* What the exercise asks *
When you reach the line containing "Press the option button to send the message." in the records below, start copying exactly, and stop once you have copied the line containing "This project is licensed".

━━━ Data in this exercise

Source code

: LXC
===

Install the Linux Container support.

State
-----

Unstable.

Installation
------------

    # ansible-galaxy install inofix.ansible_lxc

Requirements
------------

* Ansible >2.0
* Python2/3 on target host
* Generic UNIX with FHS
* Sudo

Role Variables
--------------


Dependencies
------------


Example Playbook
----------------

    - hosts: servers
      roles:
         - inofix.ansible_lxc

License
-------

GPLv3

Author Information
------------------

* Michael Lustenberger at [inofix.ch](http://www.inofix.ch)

━━━━━━
━━━ Data in this exercise

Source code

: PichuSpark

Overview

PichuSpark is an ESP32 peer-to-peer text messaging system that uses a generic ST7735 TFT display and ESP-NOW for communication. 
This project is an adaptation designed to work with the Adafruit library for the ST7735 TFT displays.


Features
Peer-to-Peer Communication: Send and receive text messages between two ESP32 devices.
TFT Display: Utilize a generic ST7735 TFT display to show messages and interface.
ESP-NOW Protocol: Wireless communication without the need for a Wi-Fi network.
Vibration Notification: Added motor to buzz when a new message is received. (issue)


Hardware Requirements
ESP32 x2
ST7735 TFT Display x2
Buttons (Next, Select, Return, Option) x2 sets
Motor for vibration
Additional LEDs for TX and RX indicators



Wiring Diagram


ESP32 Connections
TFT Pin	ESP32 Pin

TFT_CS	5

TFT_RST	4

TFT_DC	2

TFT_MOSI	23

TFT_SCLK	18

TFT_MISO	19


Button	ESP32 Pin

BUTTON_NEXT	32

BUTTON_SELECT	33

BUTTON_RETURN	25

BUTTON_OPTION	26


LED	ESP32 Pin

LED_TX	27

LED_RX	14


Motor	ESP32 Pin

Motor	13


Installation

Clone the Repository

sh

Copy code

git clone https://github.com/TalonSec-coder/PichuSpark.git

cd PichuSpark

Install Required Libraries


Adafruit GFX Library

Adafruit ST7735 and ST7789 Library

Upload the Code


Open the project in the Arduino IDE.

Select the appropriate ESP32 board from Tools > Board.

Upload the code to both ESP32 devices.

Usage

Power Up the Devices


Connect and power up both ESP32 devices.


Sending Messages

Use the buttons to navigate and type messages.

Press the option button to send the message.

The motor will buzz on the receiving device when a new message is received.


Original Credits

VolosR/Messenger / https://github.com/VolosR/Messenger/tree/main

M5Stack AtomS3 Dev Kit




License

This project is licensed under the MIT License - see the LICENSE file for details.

━━━━━━
━━━ Data in this exercise

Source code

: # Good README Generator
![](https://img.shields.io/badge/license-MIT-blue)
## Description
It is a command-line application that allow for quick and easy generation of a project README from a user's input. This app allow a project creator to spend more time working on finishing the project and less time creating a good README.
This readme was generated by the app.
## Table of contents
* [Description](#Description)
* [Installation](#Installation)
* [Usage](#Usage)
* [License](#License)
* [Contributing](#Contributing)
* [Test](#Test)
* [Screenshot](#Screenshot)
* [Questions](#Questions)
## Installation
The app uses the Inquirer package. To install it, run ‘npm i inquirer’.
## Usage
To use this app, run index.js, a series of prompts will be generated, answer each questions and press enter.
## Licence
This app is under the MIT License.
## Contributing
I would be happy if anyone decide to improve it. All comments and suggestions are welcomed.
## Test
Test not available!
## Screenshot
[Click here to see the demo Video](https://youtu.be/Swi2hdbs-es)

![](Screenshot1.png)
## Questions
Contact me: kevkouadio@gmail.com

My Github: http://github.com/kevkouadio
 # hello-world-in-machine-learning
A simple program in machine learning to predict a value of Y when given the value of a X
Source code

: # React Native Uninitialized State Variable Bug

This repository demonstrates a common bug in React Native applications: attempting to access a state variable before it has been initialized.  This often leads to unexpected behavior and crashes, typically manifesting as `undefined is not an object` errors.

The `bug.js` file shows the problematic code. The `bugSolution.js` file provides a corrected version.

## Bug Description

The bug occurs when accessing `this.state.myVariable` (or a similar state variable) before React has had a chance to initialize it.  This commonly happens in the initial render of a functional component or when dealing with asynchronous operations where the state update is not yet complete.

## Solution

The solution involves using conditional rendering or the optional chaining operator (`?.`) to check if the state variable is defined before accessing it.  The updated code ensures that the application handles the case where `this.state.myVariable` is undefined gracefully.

━━━━━━

* Task answer *
Press the option button to send the message.

The motor will buzz on the receiving device when a new message is received.


Original Credits

VolosR/Messenger / https://github.com/VolosR/Messenger/tree/main

M5Stack AtomS3 Dev Kit




License

This project is licensed under the MIT License - see the LICENSE file for details.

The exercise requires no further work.